LIVRE II , ODE III, OEUVRES 1784

Ode Troisième du Premier Livre des Odes d'Horace

Sic te diva potens Cypri



    Que l'étoile de Cythérée,
Que les frères d'Hélène, astres des matelots,
    Du haut de leur voûte éthérée,
Sous l'aile des Zéphirs te guide sur les flots.

    Hâte ton cours, vaisseau fragile,
Qui vogues vers l'Attique et dois à l'amitié
    Répondre du sort de Virgile ;
Et de mon âme ainsi conserve la moitié.

    Il bravait les Dieux et la Parque,
Il eut un coeur de pierre, environné d'airain,
    Celui qui sur sa fragile barque
Aux ondes le premier voulut donner un frein,

    Qui défia le choc terrible
Des vents impétueux de l'Afrique et du Nord,
    Et le mugissement horrible
Qui du centre des mers retentit jusqu'au port.

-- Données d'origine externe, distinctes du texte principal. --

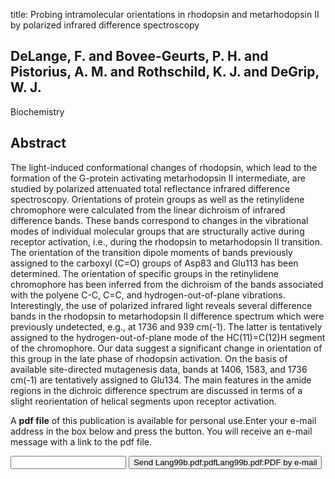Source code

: title: Probing intramolecular orientations in rhodopsin and metarhodopsin II by polarized infrared difference spectroscopy

## DeLange, F. and Bovee-Geurts, P. H. and Pistorius, A. M. and Rothschild, K. J. and DeGrip, W. J.
Biochemistry


## Abstract
The light-induced conformational changes of rhodopsin, which lead to the formation of the G-protein activating metarhodopsin II intermediate, are studied by polarized attenuated total reflectance infrared difference spectroscopy. Orientations of protein groups as well as the retinylidene chromophore were calculated from the linear dichroism of infrared difference bands. These bands correspond to changes in the vibrational modes of individual molecular groups that are structurally active during receptor activation, i.e., during the rhodopsin to metarhodopsin II transition. The orientation of the transition dipole moments of bands previously assigned to the carboxyl (C=O) groups of Asp83 and Glu113 has been determined. The orientation of specific groups in the retinylidene chromophore has been inferred from the dichroism of the bands associated with the polyene C-C, C=C, and hydrogen-out-of-plane vibrations. Interestingly, the use of polarized infrared light reveals several difference bands in the rhodopsin to metarhodopsin II difference spectrum which were previously undetected, e.g., at 1736 and 939 cm(-1). The latter is tentatively assigned to the hydrogen-out-of-plane mode of the HC(11)=C(12)H segment of the chromophore. Our data suggest a significant change in orientation of this group in the late phase of rhodopsin activation. On the basis of available site-directed mutagenesis data, bands at 1406, 1583, and 1736 cm(-1) are tentatively assigned to Glu134. The main features in the amide regions in the dichroic difference spectrum are discussed in terms of a slight reorientation of helical segments upon receptor activation.

A <b>pdf file</b> of this publication is available for personal use.Enter your e-mail address in the box below and press the button. You will receive an e-mail message with a link to the pdf file.
<form action="sender.php">  <input type="text" name="email">  <input type="submit" value="Send Lang99b.pdf:pdfLang99b.pdf:PDF by e-mail"></form>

    Qu'eût-il craint, ce mortel sauvage
Que n'épouvantaient point les monstres, les écueils,
    Ni ces flots émus, dont la rage
Ouvre à tant de Nochers d'effroyables cercueils ?

    Eh ! que servent ces eaux profondes
Qu'opposa Jupiter à nos efforts jaloux,
    Si, malgré lui, malgré les ondes,
Nous pénetrons aux lieux qu'il ne fit pas pour nous !

    De nos désirs l'aveugle audace
Attaque sans remords honneur, justice, autels.
    De Japhet l'insolente race
Du larcin fait aux dieux enrichit les mortels.

    Les maux, la douleur violente
Accablèrent bientôt les humains dissolus,
    Et la mort autrefois si lente
Précipita son vol, et ne s'arrêta plus.

    Avec des ailes empruntés
Dédale traversa la région des airs ;
    Et les ombres épouvantées
Ont fui devant Hercule au milieu des enfers.

    Les Cieux n'ont plus de privilèges :
Jupiter est lui-même insulté des humains ;
    Et grâce à nos moeurs sacrilèges
Le tonnerre jamais n'est oisif dans ses mains.